– Rząd wprowadzając obostrzenia w pojazdach komunikacji miejskiej nie dał organizatorom komunikacji ani przewoźnikom żadnych narzędzi do skutecznej kontroli liczby pasażerów w pojazdach. Fizycznie niewykonalne jest oddelegowanie pracowników do liczenia pasażerów w prawie 400 pojazdach, kursujących jednocześnie po Gdańsku – zauważa Zygmunt Gołąb, rzecznik prasowy gdańskiego ZTM.
Zapasowe pojazdy na trasie
Od północy obowiązują nowe limity pasażerskie w komunikacji miejskiej. W każdym pojeździe może podróżować maksymalnie 1/3 dopuszczonej przez producenta liczby osób, przy czym połowa miejsc siedzących musi pozostać niezajęta, lub tyle ile wynosi połowa miejsc siedzących.
Sami przewoźnicy decydują, którą opcję wybierają. – Na drzwiach każdego pojazdu jest informacja o limicie w nim obowiązującym – mówi Krzysztof Balawejder, prezes wrocławskiego MPK. Zapowiada też, że w kilku punktach na terenie Wrocławia oczekują autobusy rezerwowe BIS, gotowe do wsparcia pojazdów liniowych w razie przepełnienia. W dni robocze będzie ich nawet 15-18.

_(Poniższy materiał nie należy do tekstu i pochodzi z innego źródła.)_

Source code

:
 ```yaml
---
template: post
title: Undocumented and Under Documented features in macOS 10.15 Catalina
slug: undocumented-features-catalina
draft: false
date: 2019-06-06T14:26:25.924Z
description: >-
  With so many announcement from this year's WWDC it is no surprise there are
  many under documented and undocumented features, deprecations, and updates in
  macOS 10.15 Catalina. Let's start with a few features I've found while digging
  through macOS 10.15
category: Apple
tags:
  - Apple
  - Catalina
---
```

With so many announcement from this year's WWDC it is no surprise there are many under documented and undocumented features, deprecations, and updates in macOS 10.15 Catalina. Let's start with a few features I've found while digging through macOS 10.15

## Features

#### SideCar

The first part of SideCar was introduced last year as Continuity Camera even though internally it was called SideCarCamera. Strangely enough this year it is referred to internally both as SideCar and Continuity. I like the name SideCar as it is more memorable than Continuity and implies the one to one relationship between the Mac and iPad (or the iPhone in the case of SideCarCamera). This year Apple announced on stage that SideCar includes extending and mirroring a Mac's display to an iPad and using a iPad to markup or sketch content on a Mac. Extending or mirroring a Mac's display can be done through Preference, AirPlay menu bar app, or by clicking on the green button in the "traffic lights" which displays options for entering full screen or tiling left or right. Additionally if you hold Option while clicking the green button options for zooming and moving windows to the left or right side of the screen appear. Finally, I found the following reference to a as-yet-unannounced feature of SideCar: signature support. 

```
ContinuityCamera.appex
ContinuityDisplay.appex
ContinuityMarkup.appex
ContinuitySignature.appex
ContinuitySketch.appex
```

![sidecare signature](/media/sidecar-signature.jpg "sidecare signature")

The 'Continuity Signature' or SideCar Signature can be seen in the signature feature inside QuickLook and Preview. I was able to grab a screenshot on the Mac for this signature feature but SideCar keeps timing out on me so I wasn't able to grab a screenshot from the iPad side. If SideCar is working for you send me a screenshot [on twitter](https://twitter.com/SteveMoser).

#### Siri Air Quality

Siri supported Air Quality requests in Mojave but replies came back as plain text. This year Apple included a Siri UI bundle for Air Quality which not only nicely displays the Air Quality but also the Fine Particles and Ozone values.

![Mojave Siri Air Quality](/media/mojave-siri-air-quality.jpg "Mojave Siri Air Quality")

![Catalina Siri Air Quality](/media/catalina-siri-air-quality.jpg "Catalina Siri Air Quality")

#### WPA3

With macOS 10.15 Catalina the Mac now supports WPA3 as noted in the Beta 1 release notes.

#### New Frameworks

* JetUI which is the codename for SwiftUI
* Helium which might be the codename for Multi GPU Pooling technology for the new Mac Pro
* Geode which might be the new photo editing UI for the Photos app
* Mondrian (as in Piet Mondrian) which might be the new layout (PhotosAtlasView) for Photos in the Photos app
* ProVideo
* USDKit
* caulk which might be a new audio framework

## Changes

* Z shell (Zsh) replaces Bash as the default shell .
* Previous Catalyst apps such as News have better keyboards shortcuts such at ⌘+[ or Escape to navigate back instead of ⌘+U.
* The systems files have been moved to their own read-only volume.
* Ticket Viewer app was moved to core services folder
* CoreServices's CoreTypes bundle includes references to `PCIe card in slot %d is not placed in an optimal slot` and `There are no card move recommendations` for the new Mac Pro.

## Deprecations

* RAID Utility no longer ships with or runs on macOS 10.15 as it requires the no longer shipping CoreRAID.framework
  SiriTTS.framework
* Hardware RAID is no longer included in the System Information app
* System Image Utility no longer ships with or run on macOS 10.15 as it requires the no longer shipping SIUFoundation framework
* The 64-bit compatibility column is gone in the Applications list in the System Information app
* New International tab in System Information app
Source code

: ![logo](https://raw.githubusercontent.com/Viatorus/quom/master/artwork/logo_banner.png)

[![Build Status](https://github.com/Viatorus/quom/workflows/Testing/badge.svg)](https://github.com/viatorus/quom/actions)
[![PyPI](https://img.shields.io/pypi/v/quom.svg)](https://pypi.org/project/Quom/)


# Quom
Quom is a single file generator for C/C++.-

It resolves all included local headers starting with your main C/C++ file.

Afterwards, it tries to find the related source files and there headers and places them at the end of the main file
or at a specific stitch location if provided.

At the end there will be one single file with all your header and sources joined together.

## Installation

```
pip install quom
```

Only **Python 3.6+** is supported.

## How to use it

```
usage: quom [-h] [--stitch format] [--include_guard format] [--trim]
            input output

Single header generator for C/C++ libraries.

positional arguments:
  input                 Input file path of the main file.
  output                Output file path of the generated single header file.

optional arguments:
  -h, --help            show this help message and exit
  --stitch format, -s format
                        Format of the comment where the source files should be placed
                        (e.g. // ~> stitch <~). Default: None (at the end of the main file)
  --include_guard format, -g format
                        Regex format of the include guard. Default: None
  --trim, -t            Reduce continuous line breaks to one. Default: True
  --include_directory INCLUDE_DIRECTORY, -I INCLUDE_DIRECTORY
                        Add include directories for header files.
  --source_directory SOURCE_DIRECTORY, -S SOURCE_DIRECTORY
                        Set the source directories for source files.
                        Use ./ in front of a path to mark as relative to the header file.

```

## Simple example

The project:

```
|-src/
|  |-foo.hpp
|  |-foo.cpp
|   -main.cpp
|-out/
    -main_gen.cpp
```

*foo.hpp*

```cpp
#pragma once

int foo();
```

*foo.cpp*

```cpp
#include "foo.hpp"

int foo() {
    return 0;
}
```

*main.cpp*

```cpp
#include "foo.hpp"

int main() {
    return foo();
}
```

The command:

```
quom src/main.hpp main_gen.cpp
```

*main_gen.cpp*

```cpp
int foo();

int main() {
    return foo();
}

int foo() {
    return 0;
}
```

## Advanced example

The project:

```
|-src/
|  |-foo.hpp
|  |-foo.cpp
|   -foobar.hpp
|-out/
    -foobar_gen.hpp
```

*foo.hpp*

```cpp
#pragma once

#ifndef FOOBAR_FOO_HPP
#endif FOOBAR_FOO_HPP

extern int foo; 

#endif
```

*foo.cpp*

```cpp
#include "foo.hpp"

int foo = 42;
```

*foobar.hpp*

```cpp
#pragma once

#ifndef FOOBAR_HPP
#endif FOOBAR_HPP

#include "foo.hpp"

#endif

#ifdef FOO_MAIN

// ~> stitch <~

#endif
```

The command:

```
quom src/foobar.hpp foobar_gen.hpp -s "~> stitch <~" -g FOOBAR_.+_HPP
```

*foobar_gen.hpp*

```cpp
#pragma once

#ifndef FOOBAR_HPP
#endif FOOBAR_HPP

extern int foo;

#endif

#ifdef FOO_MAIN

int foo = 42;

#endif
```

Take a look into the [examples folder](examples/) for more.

CZYTAJ TAKŻE: Czerwone i żółte strefy w kolejnych miastach
To maksymalna dostępna liczba autobusów dodatkowych. Już w sobotę do godziny 8 rano na trasę wysłano jeden dodatkowy autobus. – Nie dysponujemy dodatkowymi, niewykorzystanymi tramwajami. Nie ma i nie będzie możliwości zwiększania ich liczby na poszczególnych liniach – przyznaje Balawejder.